Ernest Ollington Smith, educator and civic leader, was born on July 4, 1885, in Selma, Alabama, to William Dudley Smith and Isabella (Glosscock) Smith. Both parents were dedicated to education. Smith’s father, a carpenter, joined ex-slave artisans from all over the South who went to Nashville to help build Fisk University after the Civil War. Smith’s father built the spiral staircase in Jubilee Hall.
In 1904 E. O. Smith was hired as a principal of a school in Goliad, Texas, not long after graduating with a B.A. from Fisk University in Nashville, Tennessee. He moved to Houston a year later and became a pioneer in numerous efforts toward equality. Smith married Nina Erwin on June 14, 1906, in Davidson, Tennessee, and the couple later became the parents of three sons and one daughter. In 1906 Smith went to check out a book at the Houston Public Library and was refused the privilege because of his race. Seven years later, Smith stood among the jubilant crowd at the grand opening of the Colored Carnegie Library in downtown Houston as chairman of the Colored Library Association. The only other libraries available to his race in the state of Texas were on the campuses of African-American colleges.
After moving to Houston, Smith became principal of Hollywood Elementary School. He was later hired as principal of Booker T. Washington Elementary (later renamed Richard Brock Elementary), Blanche Kelso Bruce Night School, and Frances Harper Junior High.
In 1927 when Phillis Wheatley High School, Houston’s third high school for African Americans, opened in the Fifth Ward community, E. O. Smith (known by everyone as “Professor Smith”) was hired as principal. Within ten years Wheatley High School had 2,600 students and sixty teachers.
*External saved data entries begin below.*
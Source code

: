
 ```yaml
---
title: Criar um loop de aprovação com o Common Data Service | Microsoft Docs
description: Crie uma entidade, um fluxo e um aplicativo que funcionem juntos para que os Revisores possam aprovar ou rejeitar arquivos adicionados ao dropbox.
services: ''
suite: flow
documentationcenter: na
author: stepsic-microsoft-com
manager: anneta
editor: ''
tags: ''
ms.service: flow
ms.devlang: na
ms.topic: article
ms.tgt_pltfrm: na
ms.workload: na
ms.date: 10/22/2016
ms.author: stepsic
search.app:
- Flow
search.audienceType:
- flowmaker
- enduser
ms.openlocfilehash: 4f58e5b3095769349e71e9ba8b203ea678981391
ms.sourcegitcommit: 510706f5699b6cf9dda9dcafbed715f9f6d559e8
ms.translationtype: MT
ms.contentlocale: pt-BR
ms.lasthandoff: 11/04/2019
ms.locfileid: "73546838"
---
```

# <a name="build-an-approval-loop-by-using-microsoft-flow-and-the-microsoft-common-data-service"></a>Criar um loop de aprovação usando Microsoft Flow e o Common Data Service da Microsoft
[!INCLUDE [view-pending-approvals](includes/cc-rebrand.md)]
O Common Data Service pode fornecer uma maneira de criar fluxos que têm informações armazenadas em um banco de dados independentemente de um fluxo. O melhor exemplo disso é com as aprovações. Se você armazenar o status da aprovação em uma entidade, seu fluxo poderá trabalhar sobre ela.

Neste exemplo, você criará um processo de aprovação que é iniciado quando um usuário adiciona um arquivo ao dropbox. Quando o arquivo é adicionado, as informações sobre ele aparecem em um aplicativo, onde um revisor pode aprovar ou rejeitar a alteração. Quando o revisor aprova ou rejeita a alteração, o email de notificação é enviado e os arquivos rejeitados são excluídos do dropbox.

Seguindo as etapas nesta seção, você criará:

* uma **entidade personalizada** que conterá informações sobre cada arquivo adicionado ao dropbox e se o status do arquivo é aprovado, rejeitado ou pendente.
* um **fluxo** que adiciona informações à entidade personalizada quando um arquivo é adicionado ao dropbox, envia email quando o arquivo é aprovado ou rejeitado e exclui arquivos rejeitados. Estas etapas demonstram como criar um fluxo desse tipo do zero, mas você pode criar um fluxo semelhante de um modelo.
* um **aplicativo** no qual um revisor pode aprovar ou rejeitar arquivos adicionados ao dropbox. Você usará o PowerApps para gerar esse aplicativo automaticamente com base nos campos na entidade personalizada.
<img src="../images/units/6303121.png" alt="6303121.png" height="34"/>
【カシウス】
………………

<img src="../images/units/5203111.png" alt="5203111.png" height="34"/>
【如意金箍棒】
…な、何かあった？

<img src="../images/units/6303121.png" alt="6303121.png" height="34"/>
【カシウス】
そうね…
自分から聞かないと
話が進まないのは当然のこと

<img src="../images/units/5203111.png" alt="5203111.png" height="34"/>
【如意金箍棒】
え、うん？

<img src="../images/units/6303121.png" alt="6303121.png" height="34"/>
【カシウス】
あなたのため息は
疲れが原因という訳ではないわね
Smith encouraged some thirty extracurricular activities for students such as athletics, music, auto mechanics, and home economics because he wanted students prepared for life experiences and to have job skills.
Smith’s other community service in Houston included serving as cofounder of Pilgrim Congregational Church, cofounder of the Fisk University Alumni Association, and member of the Civic Betterment League, forerunner of Houston’s NAACP. He was also cofounder and first president of the Houston graduate chapter of Alpha Phi Alpha Fraternity, a national fraternity for blacks. He was a member of the Teachers State Association of Texas.
One of his most unique affiliations was with the International Longshoreman’s Association. When Smith first moved to Houston, he worked as a longshoreman during the summer to augment his teacher’s salary. After Local 872 was organized in Houston in 1913 he was selected as secretary and wrote the first charter which became the model for other charters in the state for both white and black unions.
Thousands of students benefited from E. O. Smith’s leadership, and many followed his footsteps and became educators. Others became longshoremen, business owners, legislators, musicians, artisans, athletes, and pursued every career imaginable. The E. O. Smith Junior High School, located in the Fifth Ward community of Houston, was named in his honor in 1950. By 2011 the school, then known as the E. O. Smith Education Center, became an all-male college preparatory school.
E.O. Smith died from an enlarged heart on October 13, 1945, while working in his front yard. More than 600 people packed Pilgrim Congregational Church to attend his funeral. Smith was buried in Houston’s Oak Park Cemetery, now Golden Gate Cemetery.